High level overview of Amazon Athena
Athena is a serverless query service to help you analyze the data stored in Amazon S3 buckets.
And to analyze this data, you’re going to use the standard SQL language to query the files.
Behind the scenes, Athena is built on the Presto engine, which uses the SQL language.
So the idea is that you are going to load data into your S3 bucket, and then you would use the Athena service to query and analyze this data in Amazon S3 without moving it.
So Athena is serverless, and it analyzes directly your data living in your S3 bucket.
So it supports different formats, such as CSV, JSON, ORC, Avro, and Parquet, and possibly others.
And the pricing is very simple, you’re just going to pay a fixed amount per terabytes of data scanned.
You don’t need to provision any database again, because the whole service is serverless.
So Athena is commonly used with another tool, called Amazon QuickSight to create reports and dashboards.

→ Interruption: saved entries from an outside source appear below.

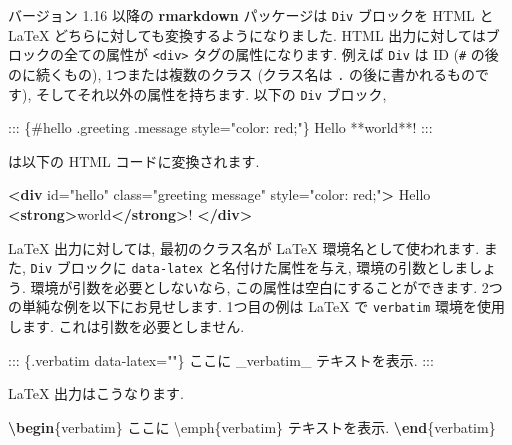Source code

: \documentclass[
  11pt,
  lualatex,ja=standard,jafont=noto]{bxjsreport}
\newenvironment{Shaded}{\begin{snugshade}}{\end{snugshade}}
\newcommand{\ExtensionTok}[1]{#1}
\newcommand{\KeywordTok}[1]{\textcolor[rgb]{0.13,0.29,0.53}{\textbf{#1}}}
\newcommand{\NormalTok}[1]{#1}
\newcommand{\OtherTok}[1]{\textcolor[rgb]{0.56,0.35,0.01}{#1}}
\newcommand{\StringTok}[1]{\textcolor[rgb]{0.31,0.60,0.02}{#1}}
\newcommand{\VerbatimStringTok}[1]{\textcolor[rgb]{0.31,0.60,0.02}{#1}}
\begin{document}
バージョン 1.16 以降の \textbf{rmarkdown} パッケージは \texttt{Div} ブロックを HTML と LaTeX どちらに対しても変換するようになりました. HTML 出力に対してはブロックの全ての属性が \texttt{\textless{}div\textgreater{}} タグの属性になります. 例えば \texttt{Div} は ID (\texttt{\#} の後のに続くもの), 1つまたは複数のクラス (クラス名は \texttt{.} の後に書かれるものです), そしてそれ以外の属性を持ちます. 以下の \texttt{Div} ブロック,

\begin{Shaded}
\begin{Highlighting}[]
\NormalTok{::: \{\#hello .greeting .message style="color: red;"\}}
\NormalTok{Hello **world**!}
\NormalTok{:::}
\end{Highlighting}
\end{Shaded}

は以下の HTML コードに変換されます.

\begin{Shaded}
\begin{Highlighting}[]
\KeywordTok{\textless{}div}\OtherTok{ id=}\StringTok{"hello"}\OtherTok{ class=}\StringTok{"greeting message"}\OtherTok{ style=}\StringTok{"color: red;"}\KeywordTok{\textgreater{}}
\NormalTok{  Hello }\KeywordTok{\textless{}strong\textgreater{}}\NormalTok{world}\KeywordTok{\textless{}/strong\textgreater{}}\NormalTok{!}
\KeywordTok{\textless{}/div\textgreater{}}
\end{Highlighting}
\end{Shaded}

LaTeX 出力に対しては, 最初のクラス名が LaTeX 環境名として使われます. また, \texttt{Div} ブロックに \texttt{data-latex} と名付けた属性を与え, 環境の引数としましょう. 環境が引数を必要としないなら, この属性は空白にすることができます. 2つの単純な例を以下にお見せします. 1つ目の例は LaTeX で \texttt{verbatim} 環境を使用します. これは引数を必要としません.

\begin{Shaded}
\begin{Highlighting}[]
\NormalTok{::: \{.verbatim data{-}latex=""\}}
\NormalTok{ここに \_verbatim\_ テキストを表示.}
\NormalTok{:::}
\end{Highlighting}
\end{Shaded}

LaTeX 出力はこうなります.

\begin{Shaded}
\begin{Highlighting}[]
\KeywordTok{\textbackslash{}begin}\NormalTok{\{}\ExtensionTok{verbatim}\NormalTok{\}}
\VerbatimStringTok{ここに \textbackslash{}emph\{verbatim\} テキストを表示.}
\KeywordTok{\textbackslash{}end}\NormalTok{\{}\ExtensionTok{verbatim}\NormalTok{\}}
\end{Highlighting}
\end{Shaded}
\end{document}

Amazon Quicksight connects to Athena, which connects to your S3 buckets.
Now, the use cases for Amazon Athena are to do ad hoc queries, Business Intelligence, Analytics, Reporting, and to analyze and query any kind of logs that originates from your AWS services.

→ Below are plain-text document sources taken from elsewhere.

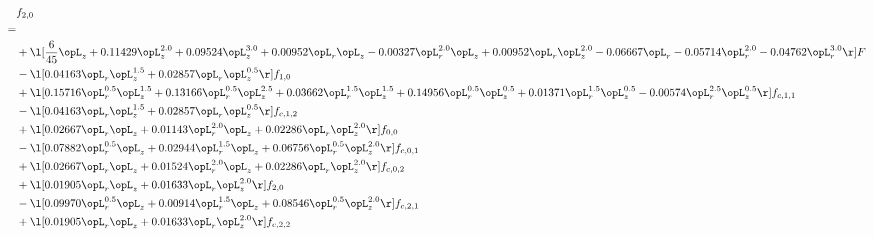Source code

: \begin{alignat}{2} 
\label{eq:f_20_1} 
& f_{2,0} \nonumber \\ 
 = \\ 
& + \l[ \frac{6}{45} \opL_z +  0.11429 \opL_z^{2.0} +  0.09524 \opL_z^{3.0} +  0.00952 \opL_r \opL_z   -0.00327 \opL_r^{2.0} \opL_z +  0.00952 \opL_r \opL_z^{2.0}   -0.06667 \opL_r   -0.05714 \opL_r^{2.0}   -0.04762 \opL_r^{3.0}  \r] F \nonumber \\ 
& - \l[  0.04163 \opL_r \opL_z^{1.5} +  0.02857 \opL_r \opL_z^{0.5}  \r] f_{1,0} \nonumber \\ 
& + \l[  0.15716 \opL_r^{0.5} \opL_z^{1.5} +  0.13166 \opL_r^{0.5} \opL_z^{2.5} +  0.03662 \opL_r^{1.5} \opL_z^{1.5} +  0.14956 \opL_r^{0.5} \opL_z^{0.5} +  0.01371 \opL_r^{1.5} \opL_z^{0.5}   -0.00574 \opL_r^{2.5} \opL_z^{0.5}  \r] f_{c,1,1} \nonumber \\ 
& - \l[  0.04163 \opL_r \opL_z^{1.5} +  0.02857 \opL_r \opL_z^{0.5}  \r] f_{c,1,2} \nonumber \\ 
& + \l[  0.02667 \opL_r \opL_z +  0.01143 \opL_r^{2.0} \opL_z +  0.02286 \opL_r \opL_z^{2.0}  \r] f_{0,0} \nonumber \\ 
& - \l[  0.07882 \opL_r^{0.5} \opL_z +  0.02944 \opL_r^{1.5} \opL_z +  0.06756 \opL_r^{0.5} \opL_z^{2.0}  \r] f_{c,0,1} \nonumber \\ 
& + \l[  0.02667 \opL_r \opL_z +  0.01524 \opL_r^{2.0} \opL_z +  0.02286 \opL_r \opL_z^{2.0}  \r] f_{c,0,2} \nonumber \\ 
& + \l[  0.01905 \opL_r \opL_z +  0.01633 \opL_r \opL_z^{2.0}  \r] f_{2,0} \nonumber \\ 
& - \l[  0.09970 \opL_r^{0.5} \opL_z +  0.00914 \opL_r^{1.5} \opL_z +  0.08546 \opL_r^{0.5} \opL_z^{2.0}  \r] f_{c,2,1} \nonumber \\ 
& + \l[  0.01905 \opL_r \opL_z +  0.01633 \opL_r \opL_z^{2.0}  \r] f_{c,2,2} \nonumber \\ 
\end{alignat}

So it could be your VPC flow logs, your load balancer logs, your CloudTrail trails, and so on.
Because you pay for the amount of data scanned per terabyte, you need to use a type of data where you’re going to scan less data.
And for this, you can use a columnar data type for cost-savings, because you only scan the columns you need.

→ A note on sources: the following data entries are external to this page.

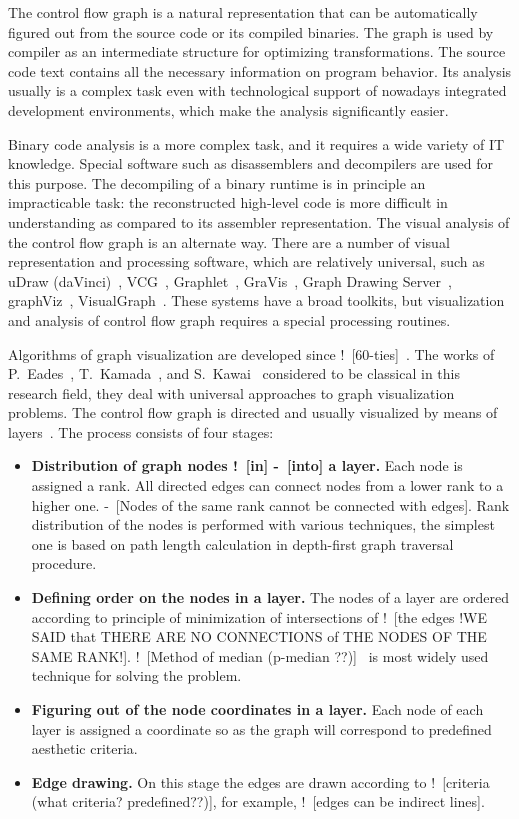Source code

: \documentclass[conference]{IEEEtran}
\newcommand{\rrr}[2][rcolor]{\noindent%
\textcolor{eclr}{-\ [}\textcolor{#1}{#2}\textcolor{eclr}{]}}
\newcommand{\nnn}[2][ncolor]{\noindent%
\textcolor{eclr}{!\ [}\textcolor{#1}{#2}\textcolor{eclr}{]}}
\begin{document}
The control flow graph is a natural representation that can be automatically figured out from the source code or its compiled binaries.  The graph is used by compiler as an intermediate structure for optimizing transformations.  The source code text contains all the necessary information on program behavior.  Its analysis usually is a complex task even with technological support of nowadays integrated development environments, which make the analysis significantly easier.

Binary code analysis is a more complex task, and it requires a wide variety of IT knowledge.  Special software such as disassemblers and decompilers are used for this purpose.  The decompiling of a binary runtime is in principle an impracticable task: the reconstructed high-level code is more difficult in understanding as compared to its assembler representation.  The visual analysis of the control flow graph is an alternate way.  There are a number of visual representation and processing software, which are relatively universal, such as uDraw (daVinci)~\cite{10}, VCG~\cite{14}, Graphlet~\cite{12}, GraVis~\cite{13}, Graph Drawing Server~\cite{9}, graphViz~\cite{11}, VisualGraph~\cite{15}.  These systems have a broad toolkits, but visualization and analysis of control flow graph requires a special processing routines.

Algorithms of graph visualization are developed since \nnn{60-ties}~\cite{7}.  The works of P.~Eades~\cite{5}, T.~Kamada~\cite{q1}, and S.~Kawai~\cite{6} considered to be classical in this research field, they deal with universal approaches to graph visualization problems.  The control flow graph is directed and usually visualized by means of layers~\cite{4}.  The process consists of four stages:
\begin{itemize}
\item \textbf{Distribution of graph nodes \nnn{in}\rrr{into} a layer.} Each node is assigned a rank.  All directed edges can connect nodes from a lower rank to a higher one.  \rrr{Nodes of the same rank cannot be connected with edges}.  Rank distribution of the nodes is performed with various techniques, the simplest one is based on path length calculation in depth-first graph traversal procedure.
\item \textbf{Defining order on the nodes in a layer.} The nodes of a layer are ordered according to principle of minimization of intersections of \nnn{the edges !WE SAID that THERE ARE NO CONNECTIONS of THE NODES OF THE SAME RANK!}.  \nnn{Method of median (p-median ??)}~\cite{8} is most widely used technique for solving the problem.
\item \textbf{Figuring out of the node coordinates in a layer.} Each node of each layer is assigned a coordinate so as the graph will correspond to predefined aesthetic criteria.
\item \textbf{Edge drawing.} On this stage the edges are drawn according to \nnn{criteria (what criteria? predefined??)}, for example, \nnn{edges can be indirect lines}.
\end{itemize}
\end{document}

So therefore, the recommended formats for Amazon Athena, are going to be Apache Parquet and ORC and it’s going to give you a huge performance improvement.
And to get your files into the Apache Parquet or ORC format, you must use a service for example, Glue.
Glue can be very helpful to convert your data as an ETL job, between, for example, CSV and Parquet.
Now, also because we want to scan less data, we need to compress data for smaller retrievals.
So you know that Athena can query data in S3, but actually you can query data anywhere, for example, in relational or non-relational databases, you can query objects and custom data sources, would it be on AWS or on-premises.
How? Well, you use what’s called a Data Source Connector.
It’s a Lambda Function, and that Lambda function is going to run the Federated Queries in other services.
So that could be, for example, CloudWatch Logs, DynamoDB, RDS, and so on.
So it’s very powerful.